Jeff Johnson  /  13 juil. 2007  /  3 min de lecture  /  Escalade et alpinisme, Communauté


The other day while wandering around Camp 4 in Yosemite I ran into Patagonia ambassador Timmy O’Neill. He was hanging around the SARS site with his brother Sean and some guy named Aron. Timmy asked me if I wanted to climb the Manure Pile with him and Aron. “Sure,” I said. Walking to the parking lot I saw that this guy Aron was missing his right arm. Hmm, I thought. You never know with Timmy. He’s always up to something interesting.
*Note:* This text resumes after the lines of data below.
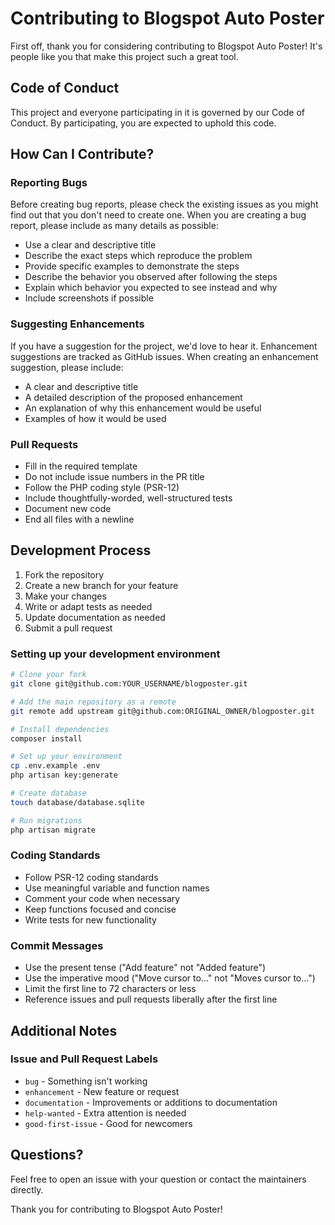 # Contributing to Blogspot Auto Poster

First off, thank you for considering contributing to Blogspot Auto Poster! It's people like you that make this project such a great tool.

## Code of Conduct

This project and everyone participating in it is governed by our Code of Conduct. By participating, you are expected to uphold this code.

## How Can I Contribute?

### Reporting Bugs

Before creating bug reports, please check the existing issues as you might find out that you don't need to create one. When you are creating a bug report, please include as many details as possible:

* Use a clear and descriptive title
* Describe the exact steps which reproduce the problem
* Provide specific examples to demonstrate the steps
* Describe the behavior you observed after following the steps
* Explain which behavior you expected to see instead and why
* Include screenshots if possible

### Suggesting Enhancements

If you have a suggestion for the project, we'd love to hear it. Enhancement suggestions are tracked as GitHub issues. When creating an enhancement suggestion, please include:

* A clear and descriptive title
* A detailed description of the proposed enhancement
* An explanation of why this enhancement would be useful
* Examples of how it would be used

### Pull Requests

* Fill in the required template
* Do not include issue numbers in the PR title
* Follow the PHP coding style (PSR-12)
* Include thoughtfully-worded, well-structured tests
* Document new code
* End all files with a newline

## Development Process

1. Fork the repository
2. Create a new branch for your feature
3. Make your changes
4. Write or adapt tests as needed
5. Update documentation as needed
6. Submit a pull request

### Setting up your development environment

```bash
# Clone your fork
git clone git@github.com:YOUR_USERNAME/blogposter.git

# Add the main repository as a remote
git remote add upstream git@github.com:ORIGINAL_OWNER/blogposter.git

# Install dependencies
composer install

# Set up your environment
cp .env.example .env
php artisan key:generate

# Create database
touch database/database.sqlite

# Run migrations
php artisan migrate
```

### Coding Standards

* Follow PSR-12 coding standards
* Use meaningful variable and function names
* Comment your code when necessary
* Keep functions focused and concise
* Write tests for new functionality

### Commit Messages

* Use the present tense ("Add feature" not "Added feature")
* Use the imperative mood ("Move cursor to..." not "Moves cursor to...")
* Limit the first line to 72 characters or less
* Reference issues and pull requests liberally after the first line

## Additional Notes

### Issue and Pull Request Labels

* `bug` - Something isn't working
* `enhancement` - New feature or request
* `documentation` - Improvements or additions to documentation
* `help-wanted` - Extra attention is needed
* `good-first-issue` - Good for newcomers

## Questions?

Feel free to open an issue with your question or contact the maintainers directly.

Thank you for contributing to Blogspot Auto Poster!
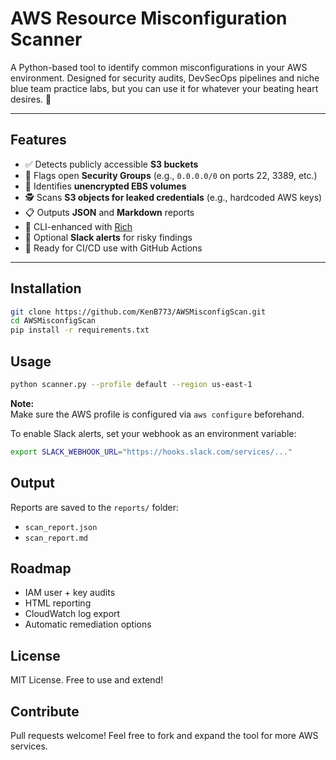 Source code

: # AWS Resource Misconfiguration Scanner

A Python-based tool to identify common misconfigurations in your AWS environment. Designed for security audits, DevSecOps pipelines and niche blue team practice labs, but you can use it for whatever your beating heart desires. 💓

---

## Features

- ✅ Detects publicly accessible **S3 buckets**
- 🔐 Flags open **Security Groups** (e.g., `0.0.0.0/0` on ports 22, 3389, etc.)
- 🧊 Identifies **unencrypted EBS volumes**
- 🕵️ Scans **S3 objects for leaked credentials** (e.g., hardcoded AWS keys)
- 📋 Outputs **JSON** and **Markdown** reports
- 🎨 CLI-enhanced with [Rich](https://github.com/Textualize/rich)
- 📣 Optional **Slack alerts** for risky findings
- 🧪 Ready for CI/CD use with GitHub Actions

---

## Installation

```bash
git clone https://github.com/KenB773/AWSMisconfigScan.git
cd AWSMisconfigScan
pip install -r requirements.txt
```

## Usage

```bash
python scanner.py --profile default --region us-east-1
```

**Note:**  
Make sure the AWS profile is configured via `aws configure` beforehand.

To enable Slack alerts, set your webhook as an environment variable:

```bash
export SLACK_WEBHOOK_URL="https://hooks.slack.com/services/..."
```

## Output

Reports are saved to the `reports/` folder:
- `scan_report.json`
- `scan_report.md`

## Roadmap

- IAM user + key audits
- HTML reporting
- CloudWatch log export
- Automatic remediation options

## License

MIT License. Free to use and extend!

## Contribute

Pull requests welcome! Feel free to fork and expand the tool for more AWS services.
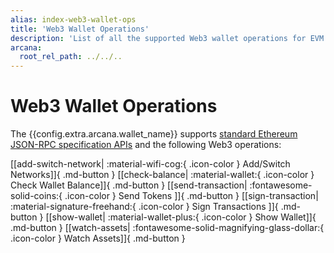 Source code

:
 ```yaml
---
alias: index-web3-wallet-ops
title: 'Web3 Wallet Operations'
description: 'List of all the supported Web3 wallet operations for EVM chains by the Arcana wallet.'
arcana:
  root_rel_path: ../../..
---
```


# Web3 Wallet Operations

The {{config.extra.arcana.wallet_name}}  supports [standard Ethereum JSON-RPC specification APIs](https://ethereum.github.io/execution-apis/api-documentation/) and the following Web3 operations:

[[add-switch-network| :material-wifi-cog:{ .icon-color } Add/Switch Networks]]{ .md-button }
[[check-balance| :material-wallet:{ .icon-color } Check Wallet Balance]]{ .md-button }
[[send-transaction| :fontawesome-solid-coins:{ .icon-color } Send Tokens ]]{ .md-button }
[[sign-transaction| :material-signature-freehand:{ .icon-color } Sign Transactions ]]{ .md-button }
[[show-wallet| :material-wallet-plus:{ .icon-color } Show Wallet]]{ .md-button }
[[watch-assets| :fontawesome-solid-magnifying-glass-dollar:{ .icon-color } Watch Assets]]{ .md-button } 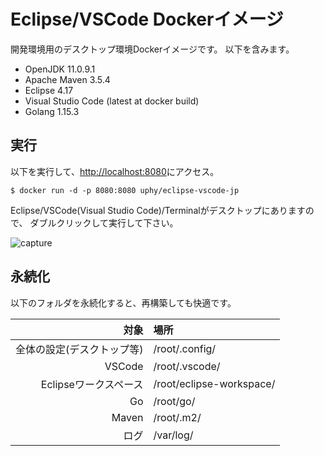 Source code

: # Eclipse/VSCode Dockerイメージ

開発環境用のデスクトップ環境Dockerイメージです。
以下を含みます。

- OpenJDK 11.0.9.1
- Apache Maven 3.5.4
- Eclipse 4.17
- Visual Studio Code (latest at docker build)
- Golang 1.15.3

## 実行

以下を実行して、[http://localhost:8080](http://localhost:8080)にアクセス。

```
$ docker run -d -p 8080:8080 uphy/eclipse-vscode-jp
```

Eclipse/VSCode(Visual Studio Code)/Terminalがデスクトップにありますので、
ダブルクリックして実行して下さい。

![capture](https://raw.githubusercontent.com/uphy/eclipse-vscode-jp/images/capture.png)

## 永続化

以下のフォルダを永続化すると、再構築しても快適です。

|対象|場所|
|----:|:-----|
|全体の設定(デスクトップ等)|/root/.config/|
|VSCode|/root/.vscode/|
|Eclipseワークスペース|/root/eclipse-workspace/|
|Go|/root/go/|
|Maven|/root/.m2/|
|ログ|/var/log/|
Once at the Manure Pile Timmy started talking about his experiences working with the disabled. He has just started a non-profit organization for disabled athletes called Paradox Sports. Check it out at: It’s really cool. Recently he and a few buddies took his paraplegic brother, Sean, up the Salathé Wall on El Capitan – that would be Sean’s third ascent of the Captain. Timmy went on to say that most of the people he has worked with were born without the use of their appendages or whatnot. But Aron was different. He lost his arm around five years ago in a climbing accident. That’s when it occurred to me. This was Aron Ralston, the guy who got trapped by a rock in Colorado and had to cut his arm off to get free and survive. Now he’s way into climbing. He’s had a special prosthetic arm that has two hook-like tools on the end. He can hook onto little crimpers, wedge the cam hook-like device into tiny cracks, or simply jam the thing into wide cracks. It’s fairly new so he’s just getting used to it.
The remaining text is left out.